Ben Young
Ben Young
September 12, 2024

Edition #463

A great example of brand vs performance from ANZ, AI fraud on Spotify and 007.


How could I not touch on this Mark Ritson piece, featuring ANZ bank in New Zealand. It lifts the veil on how a brand campaign, got stretched into other areas and lost its way.

“And you try to build brand and achieve customer acquisition all within the same ad, you end up not doing either one particularly well.”

Not that this is news to those in the hot seat. But that’s the point of the post, to some on the adtech side of the equation this is news. As he says “we are beset with experts telling us that brand and performance is a false dichotomy.“.

He goes on,

“Clearly, you can sell product in the same ad that builds brand. It is not impossible. It might be unavoidable. And it happens all the time. But what you will find, just as ANZ found, is that usually these ‘double-duty’ ads don’t deliver as well as campaigns that split up their budgets and approach the two missions of brand and sales in a separate but contiguous fashion.“

Give the whole piece a read, it mirrors a chat I had with a friend at the start of summer. Brand is about building, performance is harvesting things that brand has built. An ad designed to do one thing well, is going to do better at that than one trying to do two things. It’s not rocket science.

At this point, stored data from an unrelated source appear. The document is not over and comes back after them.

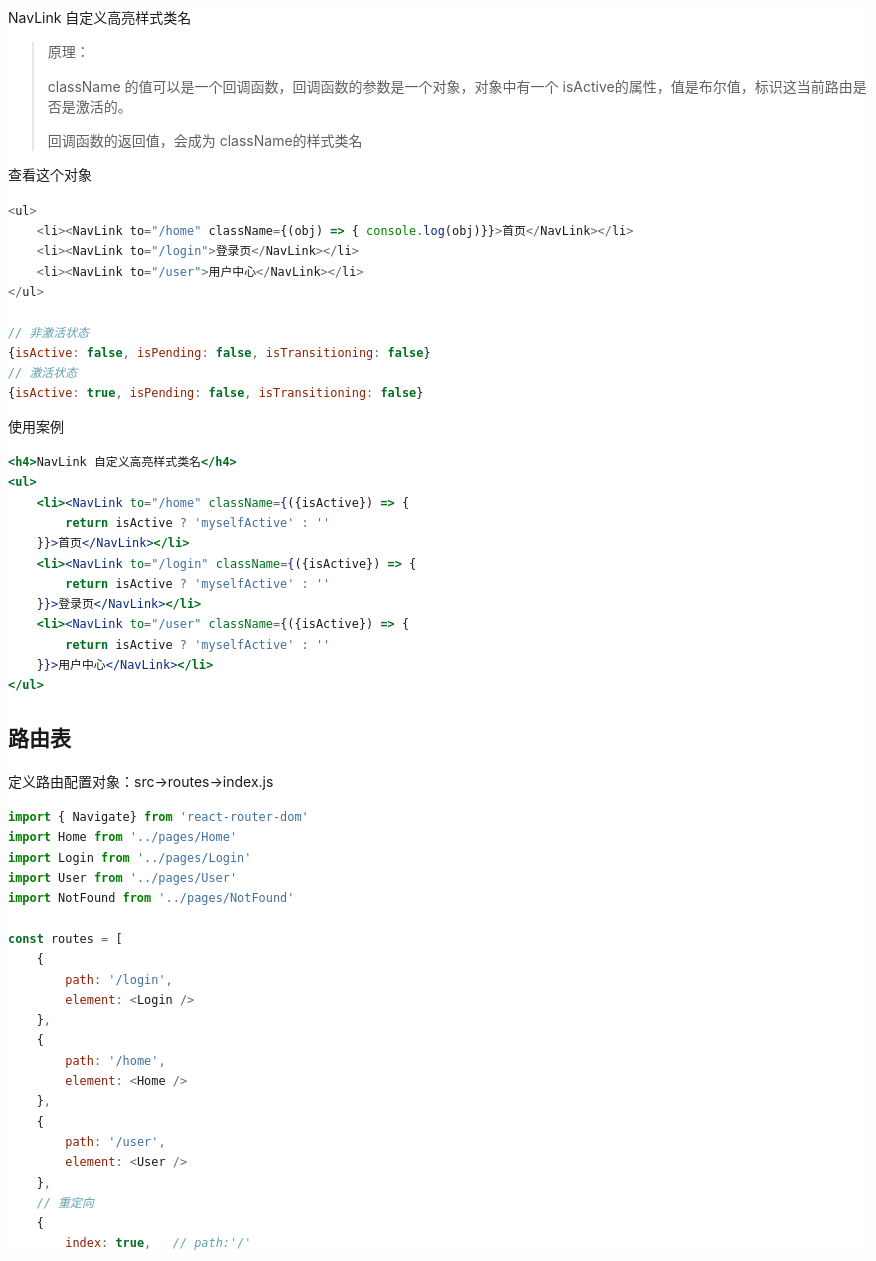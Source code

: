 NavLink 自定义高亮样式类名

> 原理：
>
> className 的值可以是一个回调函数，回调函数的参数是一个对象，对象中有一个 isActive的属性，值是布尔值，标识这当前路由是否是激活的。
>
> 回调函数的返回值，会成为 className的样式类名

查看这个对象

```js
<ul>
	<li><NavLink to="/home" className={(obj) => { console.log(obj)}}>首页</NavLink></li>
	<li><NavLink to="/login">登录页</NavLink></li>
	<li><NavLink to="/user">用户中心</NavLink></li>
</ul>

// 非激活状态
{isActive: false, isPending: false, isTransitioning: false}
// 激活状态
{isActive: true, isPending: false, isTransitioning: false}
```

使用案例

```jsx
<h4>NavLink 自定义高亮样式类名</h4>
<ul>
    <li><NavLink to="/home" className={({isActive}) => {
        return isActive ? 'myselfActive' : ''
    }}>首页</NavLink></li>
    <li><NavLink to="/login" className={({isActive}) => {
        return isActive ? 'myselfActive' : ''
    }}>登录页</NavLink></li>
    <li><NavLink to="/user" className={({isActive}) => {
        return isActive ? 'myselfActive' : ''
    }}>用户中心</NavLink></li>
</ul>
```

## 路由表

定义路由配置对象：src->routes->index.js

```js
import { Navigate} from 'react-router-dom'
import Home from '../pages/Home'
import Login from '../pages/Login'
import User from '../pages/User'
import NotFound from '../pages/NotFound'

const routes = [
    {
        path: '/login',
        element: <Login />
    },
    {
        path: '/home',
        element: <Home />
    },
    {
        path: '/user',
        element: <User />
    },
    // 重定向
    {
        index: true,   // path:'/'
```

But where it gets blurred, is us, the humans in the equation. Our measly decision making and balancing internal company objectives, and trying to keep competing priorities happy. In this continual theme of AI, maybe this is a problem AI will help solve for us ha.

But save this, put it in your Evernote, Google Notebook, Notes. You’ll probably reference it at some point in the next few years.

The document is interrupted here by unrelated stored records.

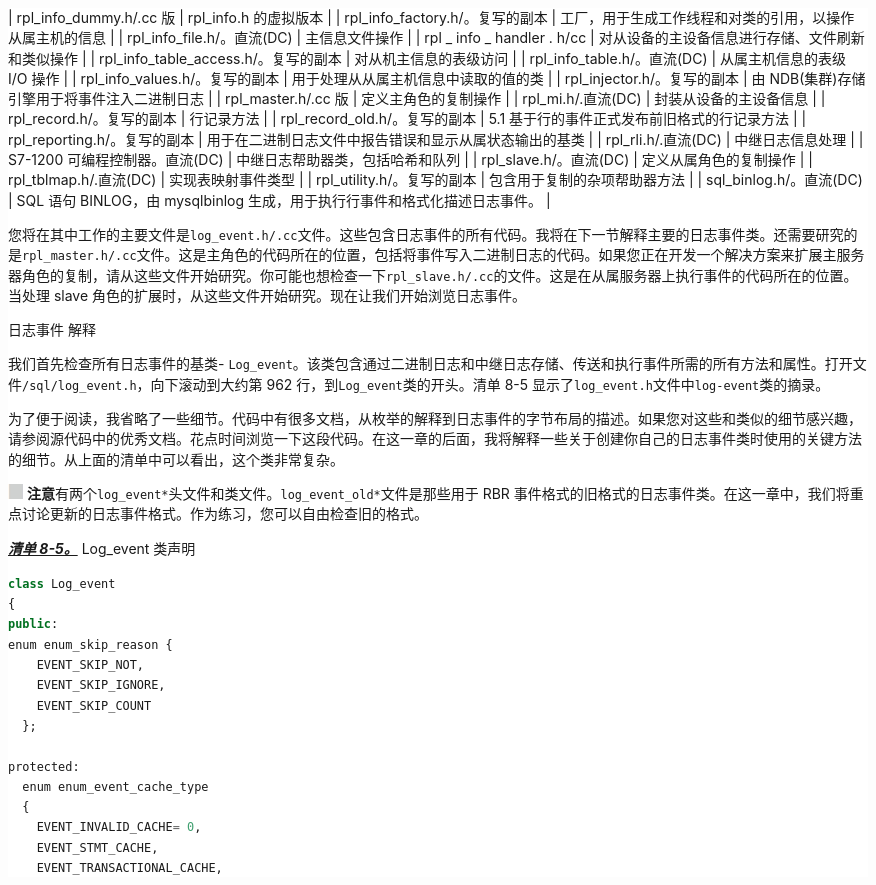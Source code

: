 | rpl_info_dummy.h/.cc 版 | rpl_info.h 的虚拟版本 |
| rpl_info_factory.h/。复写的副本 | 工厂，用于生成工作线程和对类的引用，以操作从属主机的信息 |
| rpl_info_file.h/。直流(DC) | 主信息文件操作 |
| rpl _ info _ handler . h/cc | 对从设备的主设备信息进行存储、文件刷新和类似操作 |
| rpl_info_table_access.h/。复写的副本 | 对从机主信息的表级访问 |
| rpl_info_table.h/。直流(DC) | 从属主机信息的表级 I/O 操作 |
| rpl_info_values.h/。复写的副本 | 用于处理从从属主机信息中读取的值的类 |
| rpl_injector.h/。复写的副本 | 由 NDB(集群)存储引擎用于将事件注入二进制日志 |
| rpl_master.h/.cc 版 | 定义主角色的复制操作 |
| rpl_mi.h/.直流(DC) | 封装从设备的主设备信息 |
| rpl_record.h/。复写的副本 | 行记录方法 |
| rpl_record_old.h/。复写的副本 | 5.1 基于行的事件正式发布前旧格式的行记录方法 |
| rpl_reporting.h/。复写的副本 | 用于在二进制日志文件中报告错误和显示从属状态输出的基类 |
| rpl_rli.h/.直流(DC) | 中继日志信息处理 |
| S7-1200 可编程控制器。直流(DC) | 中继日志帮助器类，包括哈希和队列 |
| rpl_slave.h/。直流(DC) | 定义从属角色的复制操作 |
| rpl_tblmap.h/.直流(DC) | 实现表映射事件类型 |
| rpl_utility.h/。复写的副本 | 包含用于复制的杂项帮助器方法 |
| sql_binlog.h/。直流(DC) | SQL 语句 BINLOG，由 mysqlbinlog 生成，用于执行行事件和格式化描述日志事件。 |

您将在其中工作的主要文件是`log_event.h/.cc`文件。这些包含日志事件的所有代码。我将在下一节解释主要的日志事件类。还需要研究的是`rpl_master.h/.cc`文件。这是主角色的代码所在的位置，包括将事件写入二进制日志的代码。如果您正在开发一个解决方案来扩展主服务器角色的复制，请从这些文件开始研究。你可能也想检查一下`rpl_slave.h/.cc`的文件。这是在从属服务器上执行事件的代码所在的位置。当处理 slave 角色的扩展时，从这些文件开始研究。现在让我们开始浏览日志事件。

日志事件 解释

我们首先检查所有日志事件的基类- `Log_event`。该类包含通过二进制日志和中继日志存储、传送和执行事件所需的所有方法和属性。打开文件`/sql/log_event.h`，向下滚动到大约第 962 行，到`Log_event`类的开头。清单 8-5 显示了`log_event.h`文件中`log-event`类的摘录。

为了便于阅读，我省略了一些细节。代码中有很多文档，从枚举的解释到日志事件的字节布局的描述。如果您对这些和类似的细节感兴趣，请参阅源代码中的优秀文档。花点时间浏览一下这段代码。在这一章的后面，我将解释一些关于创建你自己的日志事件类时使用的关键方法的细节。从上面的清单中可以看出，这个类非常复杂。

![image](img/sq.jpg) **注意**有两个`log_event*`头文件和类文件。`log_event_old*`文件是那些用于 RBR 事件格式的旧格式的日志事件类。在这一章中，我们将重点讨论更新的日志事件格式。作为练习，您可以自由检查旧的格式。

***[清单 8-5。](#_list5)*** Log_event 类声明

```sql
class Log_event
{
public:
enum enum_skip_reason {
    EVENT_SKIP_NOT,
    EVENT_SKIP_IGNORE,
    EVENT_SKIP_COUNT
  };

protected:
  enum enum_event_cache_type
  {
    EVENT_INVALID_CACHE= 0,
    EVENT_STMT_CACHE,
    EVENT_TRANSACTIONAL_CACHE,
```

And this segues into another little story, in the US, someone has been charged for driving up fake listens on Spotify, and collecting $10m in royalties.

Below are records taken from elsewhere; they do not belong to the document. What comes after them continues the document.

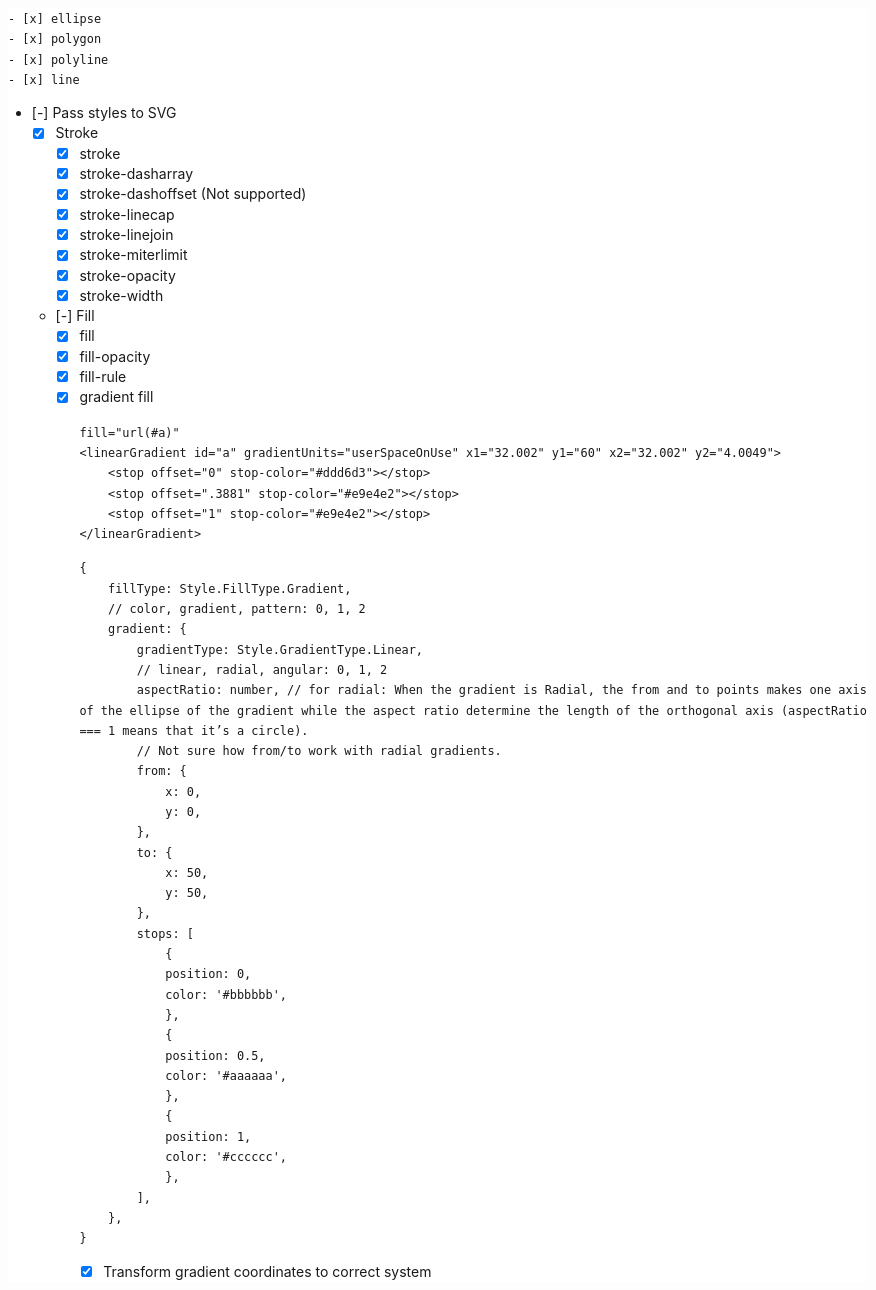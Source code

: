     - [x] ellipse
    - [x] polygon
    - [x] polyline
    - [x] line
- [-] Pass styles to SVG
    - [x] Stroke
        - [x] stroke
        - [x] stroke-dasharray
        - [x] stroke-dashoffset (Not supported)
        - [x] stroke-linecap
        - [x] stroke-linejoin
        - [x] stroke-miterlimit
        - [x] stroke-opacity
        - [x] stroke-width
    - [-] Fill
        - [x] fill
        - [x] fill-opacity
        - [x] fill-rule
        - [x] gradient fill
            ```
            fill="url(#a)"
            <linearGradient id="a" gradientUnits="userSpaceOnUse" x1="32.002" y1="60" x2="32.002" y2="4.0049">
                <stop offset="0" stop-color="#ddd6d3"></stop>
                <stop offset=".3881" stop-color="#e9e4e2"></stop>
                <stop offset="1" stop-color="#e9e4e2"></stop>
            </linearGradient>
            ```
            ```
            {
                fillType: Style.FillType.Gradient,
                // color, gradient, pattern: 0, 1, 2
                gradient: {
                    gradientType: Style.GradientType.Linear,
                    // linear, radial, angular: 0, 1, 2
                    aspectRatio: number, // for radial: When the gradient is Radial, the from and to points makes one axis of the ellipse of the gradient while the aspect ratio determine the length of the orthogonal axis (aspectRatio === 1 means that it’s a circle).
                    // Not sure how from/to work with radial gradients.
                    from: {
                        x: 0,
                        y: 0,
                    },
                    to: {
                        x: 50,
                        y: 50,
                    },
                    stops: [
                        {
                        position: 0,
                        color: '#bbbbbb',
                        },
                        {
                        position: 0.5,
                        color: '#aaaaaa',
                        },
                        {
                        position: 1,
                        color: '#cccccc',
                        },
                    ],
                },
            }
            ```
            - [x] Transform gradient coordinates to correct system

What’s not touched on in any of the discourse (and maybe it has been dealt with elsewhere) is that surely on the other side of that $10m, some portion of that was advertisers, who had their ads play to AI bots.

About 10% of Spotify revenue in 2017 was ad supported. Did those advertisers get recourse? Credits? A new threat with advertisers which had maybe not considered, ad fraud, for an audio platform, requiring logged into authenticated users.

Question is, did the AI bots prefer the performance or brand ads? :D.

Also coming up week after next, on the 23rd, getting advertisers together and then on the Thursday, folks in the attention space. Please do come along, say hi.

Notable stories this week

  • Walmart leverages Fubo’s takeover ad format to connect content, commerce.
  • OffBall launches as new sports culture brand.
  • Amplitude unveils new experience to make digital analytics easy for everyone.
  • The Guardian US hires Sara Sadler as new Advertising Chief.
  • Taylor Swift drove nearly 338k people to Vote.gov with Kamala Harris endorsement post.
  • Amazon is quietly bringing ads to Rufus, its Gen AI search engine.
  • Media leaders, philanthropists raise $15M for local news initiative in LA.
  • Advertisers plan to withdraw from X in record numbers.
  • Coca-Cola commits to ‘critical’ open web advertising through curation.
  • Publishers are likely to pay more for ad costs if Google spins off its adtech.
  • Streaming media’s body count.
  • Peter Kafka’s podcast returns to Vox.
  • The CEO of $50 billion adtech giant The Trade Desk is calling for Google to be broken up.
  • Unraveling the mystery of PubMatic’s $5m loss from a “first-price auction switch”.
  • Why holding companies are taking a ‘platform’ approach to pitch more cohesively.
  • Does using data to target specific audiences make advertising more effective?
  • A case for new metrics in B2B marketing.
  • How innovation is ushering in the next phase of advertising post-Oracle.
  • Google will automatically opt new advertiser out of controversial parked domains.
  • Google’s response to DOJ trial this week – Google competes by offering tools that deliver for both buyers and sellers.
  • OMD Worldwide’s Ben Hovaness on what we’re getting wrong about the open web.
  • How publishers can protect their businesses from the threat of AI.
  • Media’s version of Founder Mode.

Deals/M&A

  • InMobi Secures $100 Million in Debt Financing to Fuel AI Expansion.
  • WPP returns to acquisitions with UK creative agency New Commercial Arts.
  • WSC Sports partnered with Snap to enhance the flow of content for sports teams.
  • Crackle Technologies raises $1.7m to boost publisher advertising revenues.

Campaign of the week 

  • Switzerland Tourism is back again this year, promoting Autumn, this time pairing Mads Mikkelsen with Roger Federer.
  • How Stacker distributes sponsored content to thousands of publishers. Great example of direct influencer voice to a specific community the company wants to get in front of.
  • Making Generative AI accessible to every business. AWS with Wired.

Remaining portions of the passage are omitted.